Das Urteil in dem Fall ist nun im Coesfelder Amtsgericht gefallen. Foto: Archiv

Der Tat war die Trennung der Frau von ihrem Ehemann vorausgegangen. Deshalb zog sie im vergangenen Jahr von Marl nach Darfeld. Der Ehemann sowie ein Bekannter der beiden – der Angeklagte – haben am Tattag das Auto, welches ihr zugestanden habe, mit einem Zweitschlüssel entwenden wollen. Der Ehemann habe dabei den Wagen des Angeklagten gefahren, dieser wiederum saß in dem Auto der Frau. Als die Frau, die zu der Zeit auf dem Balkon gestanden habe, davon Notiz nahm, sei sie auf die Straße gerannt und habe sich vor ihren Wagen gestellt. Trotzdem habe der Angeklagte den Wagen rollen lassen. Aus Protest habe sie sich auf die Motorhaube gesetzt, das habe den Marler allerdings nicht davon abbringen lassen, weiterhin Gas zu geben. Etwa 50 Meter haben sie so zurückgelegt. Am Darfelder Bahnhof sei es schließlich zu einer Auseinandersetzung vor dem Auto gekommen.

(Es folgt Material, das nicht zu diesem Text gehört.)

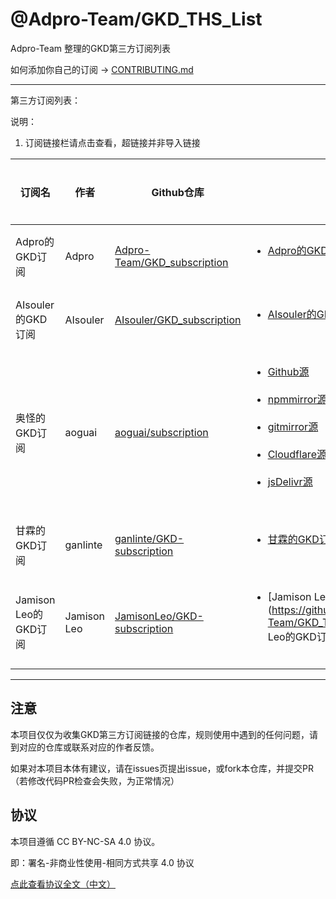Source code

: # @Adpro-Team/GKD_THS_List

Adpro-Team 整理的GKD第三方订阅列表

如何添加你自己的订阅 -> [CONTRIBUTING.md](./CONTRIBUTING.md)

---

第三方订阅列表：

说明：

1. 订阅链接栏请点击查看，超链接并非导入链接

|订阅名|作者|Github仓库|订阅链接|维护状态|
|-----|---|---------|-------|------|
|Adpro的GKD订阅|Adpro|[Adpro-Team/GKD_subscription](https://github.com/Adpro-Team/GKD_subscription/tree/main)|<ul><li>[Adpro的GKD订阅-订阅链接1](https://github.com/Adpro-Team/GKD_THS_List/blob/main/importUrlsList.md#Adpro的GKD订阅-订阅链接1)</li><br></ul>|仍在维护||AIsouler的GKD订阅|AIsouler|[AIsouler/GKD_subscription](https://github.com/AIsouler/GKD_subscription/tree/main)|<ul><li>[AIsouler的GKD订阅-订阅链接1](https://github.com/Adpro-Team/GKD_THS_List/blob/main/importUrlsList.md#AIsouler的GKD订阅-订阅链接1)</li><br></ul>|仍在维护||奥怪的GKD订阅|aoguai|[aoguai/subscription](https://github.com/aoguai/subscription/tree/custom)|<ul><li>[Github源](https://github.com/Adpro-Team/GKD_THS_List/blob/main/importUrlsList.md#Github源)</li><br><li>[npmmirror源](https://github.com/Adpro-Team/GKD_THS_List/blob/main/importUrlsList.md#npmmirror源)</li><br><li>[gitmirror源](https://github.com/Adpro-Team/GKD_THS_List/blob/main/importUrlsList.md#gitmirror源)</li><br><li>[Cloudflare源](https://github.com/Adpro-Team/GKD_THS_List/blob/main/importUrlsList.md#Cloudflare源)</li><br><li>[jsDelivr源](https://github.com/Adpro-Team/GKD_THS_List/blob/main/importUrlsList.md#jsDelivr源)</li><br></ul>|仍在维护||甘霖的GKD订阅|ganlinte|[ganlinte/GKD-subscription](https://github.com/ganlinte/GKD-subscription/tree/main)|<ul><li>[甘霖的GKD订阅-订阅链接1](https://github.com/Adpro-Team/GKD_THS_List/blob/main/importUrlsList.md#甘霖的GKD订阅-订阅链接1)</li><br></ul>|仍在维护||Jamison Leo的GKD订阅|Jamison Leo|[JamisonLeo/GKD-subscription](https://github.com/JamisonLeo/GKD-subscription/tree/main)|<ul><li>[Jamison Leo的GKD订阅-订阅链接1](https://github.com/Adpro-Team/GKD_THS_List/blob/main/importUrlsList.md#Jamison Leo的GKD订阅-订阅链接1)</li><br></ul>|仍在维护|

---

## 注意

本项目仅仅为收集GKD第三方订阅链接的仓库，规则使用中遇到的任何问题，请到对应的仓库或联系对应的作者反馈。

如果对本项目本体有建议，请在issues页提出issue，或fork本仓库，并提交PR（若修改代码PR检查会失败，为正常情况）

## 协议

本项目遵循 CC BY-NC-SA 4.0 协议。

即：署名-非商业性使用-相同方式共享 4.0 协议

[点此查看协议全文（中文）](https://creativecommons.org/licenses/by-nc-sa/4.0/legalcode.zh-hans)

Diese Chance habe die Frau nutzen wollen, um selbst auf dem Fahrersitz Platz zu nehmen. Der Angeklagte sei allerdings schneller gewesen und habe schon auf dem Sitz gesessen, als die Frau ihren Fuß zwischen seine Beine stellte. Ihr linker Fuß habe noch auf der Straße gestanden, als der Marler schließlich Gas gegeben haben soll. Die Frau erlitt Rippenbrüche, Verletzungen am Schlüsselbein und an der Lunge sowie starke Schürfwunden.